• **What you should do**
An exact reproduction is required of the lines from the beginning of the entries through the line with "[2020-03-31](../../results/2020-03-31/444.md) | 40+", pictures excluded and nothing added.

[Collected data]
== Segment start ==
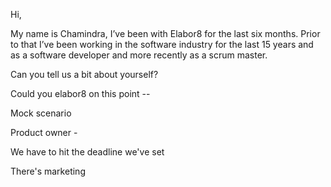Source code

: Hi,

My name is Chamindra, I’ve been with Elabor8 for the last six months. Prior to that I’ve been working in the software industry for the last 15 years and as a software developer and more recently as a scrum master.

Can you tell us a bit about yourself?

Could you elabor8 on this point --

Mock scenario

Product owner -

We have to hit the deadline we've set

There's marketing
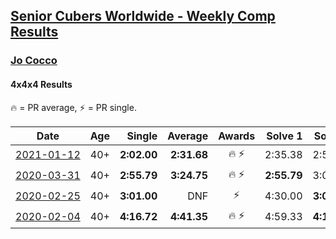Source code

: <style>table {white-space: nowrap;}</style>

## [Senior Cubers Worldwide - Weekly Comp Results](/scw-comp/results/)
### [Jo Cocco](README.md)
#### 4x4x4 Results

<span style="white-space: nowrap;">🔥 = PR average</span>, <span style="white-space: nowrap;">⚡ = PR single</span>.

| Date | Age | Single | Average | Awards | Solve 1 | Solve 2 | Solve 3 | Solve 4 | Solve 5 | Video |
| :--: | :--: | --: | --: | :--: | --: | --: | --: | --: | --: | :-- |
| [2021-01-12](../../results/2021-01-12/444.md) | 40+ | **2:02.00** | **2:31.68** | 🔥 ⚡ | 2:35.38 | 2:53.85 | 2:08.76 | **2:02.00** | 2:50.89 | [Desktop](https://www.facebook.com/JoCocco/videos/10157664171672109) / [Mobile](https://m.facebook.com/JoCocco/videos/10157664171672109) |
| [2020-03-31](../../results/2020-03-31/444.md) | 40+ | **2:55.79** | **3:24.75** | 🔥 ⚡ | **2:55.79** | 3:04.17 | 4:14.30 | DNS | DNS | [Desktop](https://www.facebook.com/events/269276700734640/permalink/271293767199600) / [Mobile](https://m.facebook.com/events/269276700734640?view=permalink&id=271293767199600) |
| [2020-02-25](../../results/2020-02-25/444.md) | 40+ | **3:01.00** | DNF | ⚡ | 4:30.00 | **3:01.00** | DNS | DNS | DNS | [Desktop](https://www.facebook.com/events/805797596592397/permalink/809394926232664) / [Mobile](https://m.facebook.com/events/805797596592397?view=permalink&id=809394926232664) |
| [2020-02-04](../../results/2020-02-04/444.md) | 40+ | **4:16.72** | **4:41.35** | 🔥 ⚡ | 4:59.33 | **4:16.72** | 4:48.00 | DNS | DNS | [Desktop](https://www.facebook.com/JoCocco/videos/10156812603372109) / [Mobile](https://m.facebook.com/JoCocco/videos/10156812603372109) |


<!-- Global site tag (gtag.js) - Google Analytics -->
<script async src="https://www.googletagmanager.com/gtag/js?id=UA-86348435-3"></script>
<script>window.dataLayer = window.dataLayer || []; function gtag() {dataLayer.push(arguments);} gtag('js', new Date()); gtag('config', 'UA-86348435-3');</script>

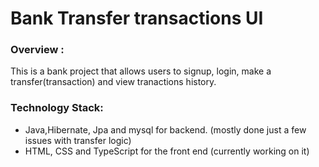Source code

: # Bank Transfer transactions UI

### Overview :
This is a bank project that allows users to signup, login, make a transfer(transaction) 
and view tranactions history.

### Technology Stack:
- Java,Hibernate, Jpa and mysql for backend. (mostly done just a few issues with transfer logic)
- HTML, CSS and TypeScript for the front end (currently working on it)


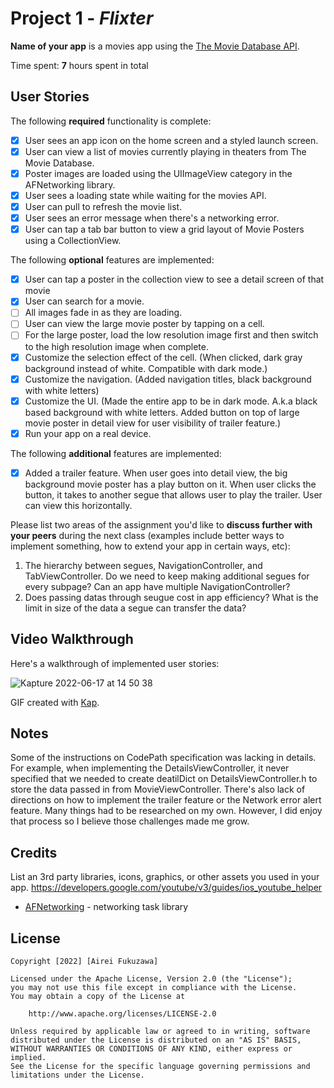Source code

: # Project 1 - *Flixter*

**Name of your app** is a movies app using the [The Movie Database API](http://docs.themoviedb.apiary.io/#).

Time spent: **7** hours spent in total

## User Stories

The following **required** functionality is complete:

- [x] User sees an app icon on the home screen and a styled launch screen.
- [x] User can view a list of movies currently playing in theaters from The Movie Database.
- [x] Poster images are loaded using the UIImageView category in the AFNetworking library.
- [x] User sees a loading state while waiting for the movies API.
- [x] User can pull to refresh the movie list.
- [x] User sees an error message when there's a networking error.
- [x] User can tap a tab bar button to view a grid layout of Movie Posters using a CollectionView.

The following **optional** features are implemented:

- [x] User can tap a poster in the collection view to see a detail screen of that movie
- [x] User can search for a movie.
- [ ] All images fade in as they are loading.
- [ ] User can view the large movie poster by tapping on a cell.
- [ ] For the large poster, load the low resolution image first and then switch to the high resolution image when complete.
- [x] Customize the selection effect of the cell. (When clicked, dark gray background instead of white. Compatible with dark mode.)
- [x] Customize the navigation. (Added navigation titles, black background with white letters)
- [x] Customize the UI. (Made the entire app to be in dark mode. A.k.a black based background with white letters. Added button on top of large movie poster in detail view for user visibility of trailer feature.)
- [x] Run your app on a real device.

The following **additional** features are implemented:

- [x] Added a trailer feature. When user goes into detail view, the big background movie poster has a play button on it. When user clicks the button, it takes  to another segue that allows user to play the trailer. User can view this horizontally.

Please list two areas of the assignment you'd like to **discuss further with your peers** during the next class (examples include better ways to implement something, how to extend your app in certain ways, etc):

1. The hierarchy between segues, NavigationController, and TabViewController. Do we need to keep making additional segues for every subpage? Can an app have multiple NavigationController?
2. Does passing datas through seugue cost in app efficiency? What is the limit in size of the data a segue can transfer the data?

## Video Walkthrough

Here's a walkthrough of implemented user stories:

![Kapture 2022-06-17 at 14 50 38](https://user-images.githubusercontent.com/31524675/174409113-9b694bc6-afac-4521-bde3-ee18e1b6beb7.gif)

GIF created with [Kap](https://getkap.co/).

## Notes

Some of the instructions on CodePath specification was lacking in details. For example, when implementing the DetailsViewController, it never specified that we needed to create deatilDict on DetailsViewController.h to store the data passed in from MovieViewController. There's also lack of directions on how to implement the trailer feature or the Network error alert feature. Many things had to be researched on my own. However, I did enjoy that process so I believe those challenges made me grow.

## Credits

List an 3rd party libraries, icons, graphics, or other assets you used in your app.
https://developers.google.com/youtube/v3/guides/ios_youtube_helper

- [AFNetworking](https://github.com/AFNetworking/AFNetworking) - networking task library

## License

    Copyright [2022] [Airei Fukuzawa]

    Licensed under the Apache License, Version 2.0 (the "License");
    you may not use this file except in compliance with the License.
    You may obtain a copy of the License at

        http://www.apache.org/licenses/LICENSE-2.0

    Unless required by applicable law or agreed to in writing, software
    distributed under the License is distributed on an "AS IS" BASIS,
    WITHOUT WARRANTIES OR CONDITIONS OF ANY KIND, either express or implied.
    See the License for the specific language governing permissions and
    limitations under the License.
== Segment end ==
• **Written solution**
Source code

: Hi,

My name is Chamindra, I’ve been with Elabor8 for the last six months. Prior to that I’ve been working in the software industry for the last 15 years and as a software developer and more recently as a scrum master.

Can you tell us a bit about yourself?

Could you elabor8 on this point --

Mock scenario

Product owner -

We have to hit the deadline we've set

There's marketing
Source code

: <style>table {white-space: nowrap;}</style>

## [Senior Cubers Worldwide - Weekly Comp Results](/scw-comp/results/)
### [Jo Cocco](README.md)
#### 4x4x4 Results

<span style="white-space: nowrap;">🔥 = PR average</span>, <span style="white-space: nowrap;">⚡ = PR single</span>.

| Date | Age | Single | Average | Awards | Solve 1 | Solve 2 | Solve 3 | Solve 4 | Solve 5 | Video |
| :--: | :--: | --: | --: | :--: | --: | --: | --: | --: | --: | :-- |
| [2021-01-12](../../results/2021-01-12/444.md) | 40+ | **2:02.00** | **2:31.68** | 🔥 ⚡ | 2:35.38 | 2:53.85 | 2:08.76 | **2:02.00** | 2:50.89 | [Desktop](https://www.facebook.com/JoCocco/videos/10157664171672109) / [Mobile](https://m.facebook.com/JoCocco/videos/10157664171672109) |
| [2020-03-31](../../results/2020-03-31/444.md) | 40+ | **2:55.79** | **3:24.75** | 🔥 ⚡ | **2:55.79** | 3:04.17 | 4:14.30 | DNS | DNS | [Desktop](https://www.facebook.com/events/269276700734640/permalink/271293767199600) / [Mobile](https://m.facebook.com/events/269276700734640?view=permalink&id=271293767199600) |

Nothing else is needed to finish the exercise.